# About this exercise
Tally up the lines below that carry the word "display", answering with the figure alone.

-*-

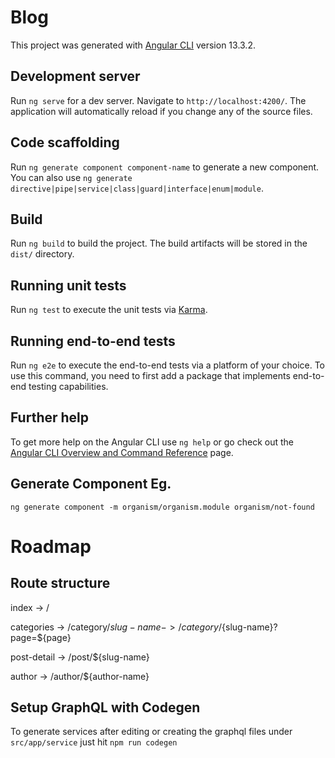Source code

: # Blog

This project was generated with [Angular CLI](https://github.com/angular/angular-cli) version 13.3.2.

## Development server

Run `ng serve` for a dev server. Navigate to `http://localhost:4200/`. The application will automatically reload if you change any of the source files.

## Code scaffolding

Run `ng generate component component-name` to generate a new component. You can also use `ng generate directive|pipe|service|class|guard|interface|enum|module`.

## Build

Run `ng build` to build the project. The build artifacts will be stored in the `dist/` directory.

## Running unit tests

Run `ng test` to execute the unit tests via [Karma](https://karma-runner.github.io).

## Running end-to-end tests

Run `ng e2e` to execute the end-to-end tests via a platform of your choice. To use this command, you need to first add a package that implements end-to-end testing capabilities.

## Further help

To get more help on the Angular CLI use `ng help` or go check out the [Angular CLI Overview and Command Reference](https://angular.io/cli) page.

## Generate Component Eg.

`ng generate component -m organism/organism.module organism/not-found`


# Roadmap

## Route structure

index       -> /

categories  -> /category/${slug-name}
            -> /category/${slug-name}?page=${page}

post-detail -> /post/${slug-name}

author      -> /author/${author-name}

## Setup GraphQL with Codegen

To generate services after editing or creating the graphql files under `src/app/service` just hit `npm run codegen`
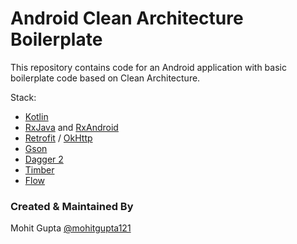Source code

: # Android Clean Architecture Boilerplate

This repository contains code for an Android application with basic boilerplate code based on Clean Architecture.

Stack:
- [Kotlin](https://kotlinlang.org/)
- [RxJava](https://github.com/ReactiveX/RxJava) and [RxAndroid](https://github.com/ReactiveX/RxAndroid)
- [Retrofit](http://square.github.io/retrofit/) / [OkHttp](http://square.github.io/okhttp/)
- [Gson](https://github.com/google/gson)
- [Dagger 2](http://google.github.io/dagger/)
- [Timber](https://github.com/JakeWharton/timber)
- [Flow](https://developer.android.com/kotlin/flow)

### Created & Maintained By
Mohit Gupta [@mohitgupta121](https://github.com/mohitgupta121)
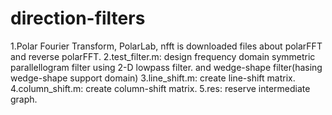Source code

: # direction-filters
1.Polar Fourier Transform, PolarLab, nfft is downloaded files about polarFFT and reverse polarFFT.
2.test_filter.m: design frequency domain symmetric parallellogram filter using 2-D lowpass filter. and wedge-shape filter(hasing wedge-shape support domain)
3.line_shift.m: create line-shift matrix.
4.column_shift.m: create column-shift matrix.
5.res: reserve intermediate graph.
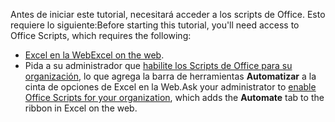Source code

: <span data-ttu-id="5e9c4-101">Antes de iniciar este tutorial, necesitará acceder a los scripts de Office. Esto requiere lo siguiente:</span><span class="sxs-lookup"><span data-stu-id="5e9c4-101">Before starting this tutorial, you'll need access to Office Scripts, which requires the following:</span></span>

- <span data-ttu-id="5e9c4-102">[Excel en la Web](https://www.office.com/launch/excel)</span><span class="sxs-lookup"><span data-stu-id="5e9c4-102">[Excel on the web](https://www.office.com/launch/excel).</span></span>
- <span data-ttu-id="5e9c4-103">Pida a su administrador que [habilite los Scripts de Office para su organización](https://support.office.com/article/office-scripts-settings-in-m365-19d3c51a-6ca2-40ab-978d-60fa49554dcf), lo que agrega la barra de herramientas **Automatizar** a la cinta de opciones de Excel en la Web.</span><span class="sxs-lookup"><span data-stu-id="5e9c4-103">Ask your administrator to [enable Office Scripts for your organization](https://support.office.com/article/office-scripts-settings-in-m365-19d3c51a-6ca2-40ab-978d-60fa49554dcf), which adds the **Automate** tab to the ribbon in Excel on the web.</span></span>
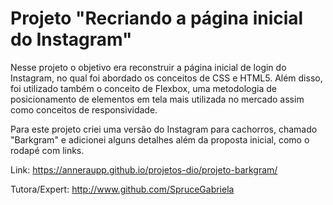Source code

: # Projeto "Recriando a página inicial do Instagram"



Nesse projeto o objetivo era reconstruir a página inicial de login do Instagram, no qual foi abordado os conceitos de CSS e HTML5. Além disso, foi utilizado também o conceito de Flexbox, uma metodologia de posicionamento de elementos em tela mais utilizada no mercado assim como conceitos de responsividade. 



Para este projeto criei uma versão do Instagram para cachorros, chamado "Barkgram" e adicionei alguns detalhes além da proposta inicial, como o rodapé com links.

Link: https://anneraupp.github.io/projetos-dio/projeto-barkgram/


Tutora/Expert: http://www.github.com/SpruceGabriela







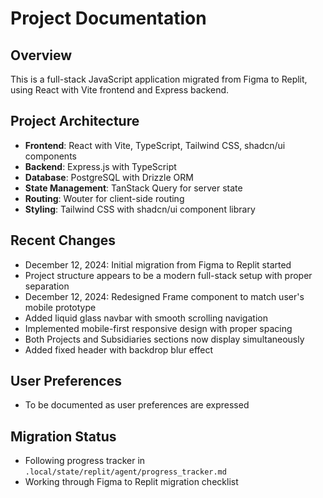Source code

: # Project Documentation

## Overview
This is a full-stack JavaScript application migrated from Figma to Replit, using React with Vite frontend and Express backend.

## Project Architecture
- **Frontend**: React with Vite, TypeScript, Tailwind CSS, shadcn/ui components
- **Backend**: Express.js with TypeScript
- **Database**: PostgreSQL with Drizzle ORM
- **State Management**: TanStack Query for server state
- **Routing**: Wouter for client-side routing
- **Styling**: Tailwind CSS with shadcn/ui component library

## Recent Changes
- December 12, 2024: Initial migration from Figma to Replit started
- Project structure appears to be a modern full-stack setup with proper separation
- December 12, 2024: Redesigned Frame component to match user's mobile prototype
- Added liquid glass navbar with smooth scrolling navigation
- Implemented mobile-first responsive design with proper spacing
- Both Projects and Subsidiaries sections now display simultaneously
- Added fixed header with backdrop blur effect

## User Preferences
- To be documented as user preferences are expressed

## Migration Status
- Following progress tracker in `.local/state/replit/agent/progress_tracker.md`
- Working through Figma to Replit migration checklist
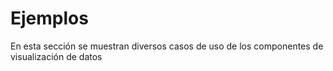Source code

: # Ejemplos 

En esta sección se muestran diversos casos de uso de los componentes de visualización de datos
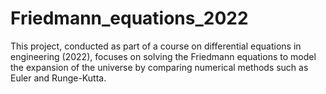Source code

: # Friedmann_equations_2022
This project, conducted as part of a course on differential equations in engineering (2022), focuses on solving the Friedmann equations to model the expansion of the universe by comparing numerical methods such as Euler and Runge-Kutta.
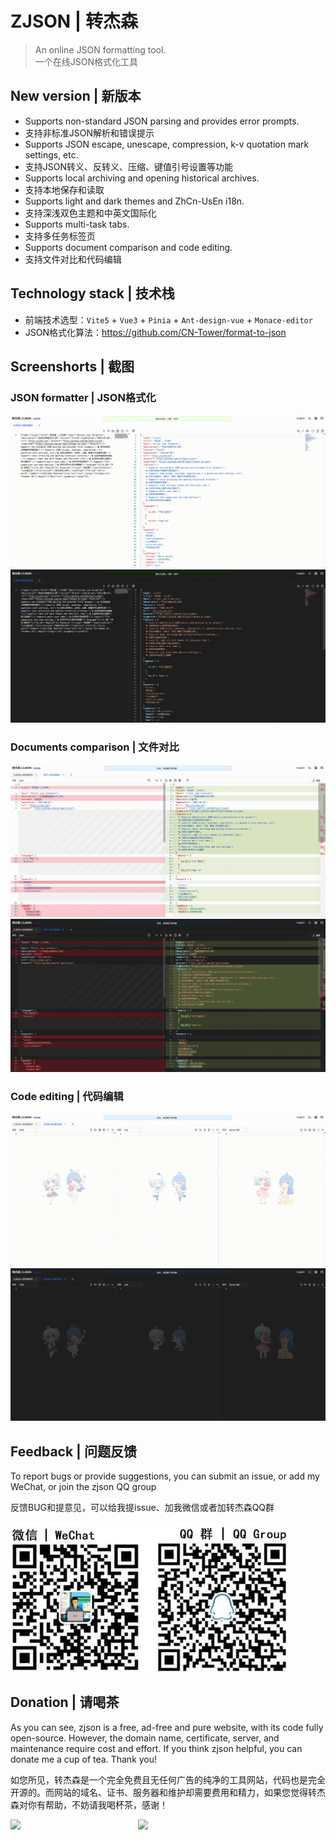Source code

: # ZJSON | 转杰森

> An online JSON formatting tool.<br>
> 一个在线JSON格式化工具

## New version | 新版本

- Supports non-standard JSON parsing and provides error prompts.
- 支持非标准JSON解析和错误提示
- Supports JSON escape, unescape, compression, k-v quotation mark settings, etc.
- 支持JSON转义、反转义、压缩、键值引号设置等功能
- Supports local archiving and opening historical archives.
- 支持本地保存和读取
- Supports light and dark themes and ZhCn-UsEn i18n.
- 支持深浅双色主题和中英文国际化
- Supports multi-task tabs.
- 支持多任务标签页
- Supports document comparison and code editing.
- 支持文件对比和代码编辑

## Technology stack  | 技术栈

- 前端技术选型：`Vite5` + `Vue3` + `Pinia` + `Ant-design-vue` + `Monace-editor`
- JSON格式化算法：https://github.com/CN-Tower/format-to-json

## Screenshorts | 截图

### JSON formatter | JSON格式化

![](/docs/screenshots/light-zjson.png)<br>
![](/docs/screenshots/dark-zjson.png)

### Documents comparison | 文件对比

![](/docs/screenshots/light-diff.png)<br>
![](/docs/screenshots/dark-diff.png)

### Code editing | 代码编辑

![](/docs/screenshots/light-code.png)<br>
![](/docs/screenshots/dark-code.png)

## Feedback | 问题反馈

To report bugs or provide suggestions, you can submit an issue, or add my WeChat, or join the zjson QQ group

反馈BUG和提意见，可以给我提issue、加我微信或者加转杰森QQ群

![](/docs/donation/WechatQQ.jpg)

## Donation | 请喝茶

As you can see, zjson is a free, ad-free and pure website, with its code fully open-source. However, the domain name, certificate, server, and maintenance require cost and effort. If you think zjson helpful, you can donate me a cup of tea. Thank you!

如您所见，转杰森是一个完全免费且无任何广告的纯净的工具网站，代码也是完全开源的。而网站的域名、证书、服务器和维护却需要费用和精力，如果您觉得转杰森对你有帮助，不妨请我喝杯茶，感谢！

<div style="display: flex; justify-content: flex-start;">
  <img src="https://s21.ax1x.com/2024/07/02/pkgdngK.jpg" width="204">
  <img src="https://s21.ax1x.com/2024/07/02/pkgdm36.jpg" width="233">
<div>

-*-

# Result of this exercise
2